The company, based in Germany, is in the preliminary stages of scaling up inside the Quad-C so it can start commercial production in the first quarter of next year, according to site general manager Michael Hennessey.
“With a little luck and a lot of hard work, that’s our plan,” he said of the timetable.
As of Wednesday, the company’s website began showing several positions that specifically list the Oneida County location. Titles include production support engineer and product support manager.
Anticipating the facility, as it ramps up, will attract a number of customers, employment is projected to be 300 by year five. It is also expected that Danfoss will attract other businesses to the area and use existing ones to support its ongoing operations.
It was announced in March Danfoss will occupy the full Quad-C in conjunction with the establishment of the New York Power Electronics Manufacturing Consortium Packaging Center. Danfoss will package silicon-carbide chips into modules and higher-level assemblies to power electronic devices. These chips are used in machines such as wind turbines and electric vehicles. There also are aerospace, industrial data center, electrical power grid, including solar, and medical imaging system applications.

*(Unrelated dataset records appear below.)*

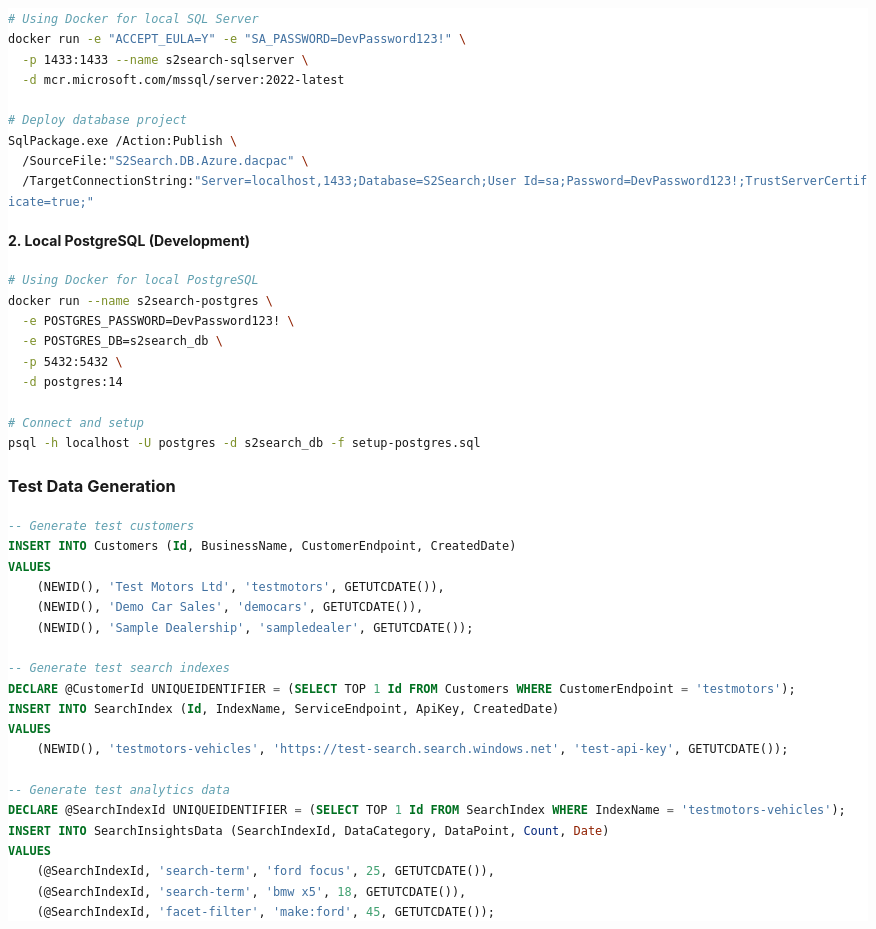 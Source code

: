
 ```bash
# Using Docker for local SQL Server
docker run -e "ACCEPT_EULA=Y" -e "SA_PASSWORD=DevPassword123!" \
  -p 1433:1433 --name s2search-sqlserver \
  -d mcr.microsoft.com/mssql/server:2022-latest

# Deploy database project
SqlPackage.exe /Action:Publish \
  /SourceFile:"S2Search.DB.Azure.dacpac" \
  /TargetConnectionString:"Server=localhost,1433;Database=S2Search;User Id=sa;Password=DevPassword123!;TrustServerCertificate=true;"
```

#### 2. Local PostgreSQL (Development)

```bash
# Using Docker for local PostgreSQL
docker run --name s2search-postgres \
  -e POSTGRES_PASSWORD=DevPassword123! \
  -e POSTGRES_DB=s2search_db \
  -p 5432:5432 \
  -d postgres:14

# Connect and setup
psql -h localhost -U postgres -d s2search_db -f setup-postgres.sql
```

### Test Data Generation

```sql
-- Generate test customers
INSERT INTO Customers (Id, BusinessName, CustomerEndpoint, CreatedDate)
VALUES
    (NEWID(), 'Test Motors Ltd', 'testmotors', GETUTCDATE()),
    (NEWID(), 'Demo Car Sales', 'democars', GETUTCDATE()),
    (NEWID(), 'Sample Dealership', 'sampledealer', GETUTCDATE());

-- Generate test search indexes
DECLARE @CustomerId UNIQUEIDENTIFIER = (SELECT TOP 1 Id FROM Customers WHERE CustomerEndpoint = 'testmotors');
INSERT INTO SearchIndex (Id, IndexName, ServiceEndpoint, ApiKey, CreatedDate)
VALUES
    (NEWID(), 'testmotors-vehicles', 'https://test-search.search.windows.net', 'test-api-key', GETUTCDATE());

-- Generate test analytics data
DECLARE @SearchIndexId UNIQUEIDENTIFIER = (SELECT TOP 1 Id FROM SearchIndex WHERE IndexName = 'testmotors-vehicles');
INSERT INTO SearchInsightsData (SearchIndexId, DataCategory, DataPoint, Count, Date)
VALUES
    (@SearchIndexId, 'search-term', 'ford focus', 25, GETUTCDATE()),
    (@SearchIndexId, 'search-term', 'bmw x5', 18, GETUTCDATE()),
    (@SearchIndexId, 'facet-filter', 'make:ford', 45, GETUTCDATE());
```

“We’re looking to aggressively grow in the U.S. market,” said the company official, who has previous experience in setting up manufacturing facilities.
But there’s a lot of work to be done before production begins.
He’s currently working on tooling orders and setting up packaging lines. Office and support space has to be finalized and cleanrooms completed. Also, some of the utilities need to be modified to optimize the operation’s efficiency.
The state is investing $100 million toward the retrofit of the Quad-C facility and the purchase, installation and qualification of the equipment necessary to undertake the packaging center operation. The state is leasing the 201,907-square-foot facility and purchased equipment to Danfoss.
New York has already invested about $125 million in the construction of the facility.
Under the 15-year lease, Danfoss will pay $150,000 in the first year with 3 percent annual increases, according to documents. There are provisions to extend the agreement for an additional 10 years.
Also, Danfoss will pay all costs associated with the building such as insurance, maintenance and utilities. This includes all heating, ventilation and air conditioning, telephone service, security and janitorial services, interior and exterior building maintenance, and grounds maintenance.
General Electric, which pioneered the silicon-carbide technology, will, inside the Danfoss facility, set up a dicing operation to remove the chips from silicon-carbide wafers manufactured in Albany. Danfoss will then produce modules and power blocks that house the chips.
Silicon-carbide modules and power blocks can handle higher frequencies and temperatures than silicon, allowing for cheaper and smaller filtering and cooling systems.
“People are very keen on this and they’re very welcoming,” Hennessey said of the local reception Danfoss has received since the March 24 announcement.
The lease requires Danfoss to use “commercially reasonable efforts’’ to employ at least 300 workers at Quad-C within five years.
“I think we’re going to get a mix,” said Hennessey when asked if the employees would be local residents or drawn from outside the area. “Our intention is to hire locally, both white collar and blue collar.”
Danfoss Silicon Power is a unit of the Denmark-based Danfoss Group, which has facilities around the world.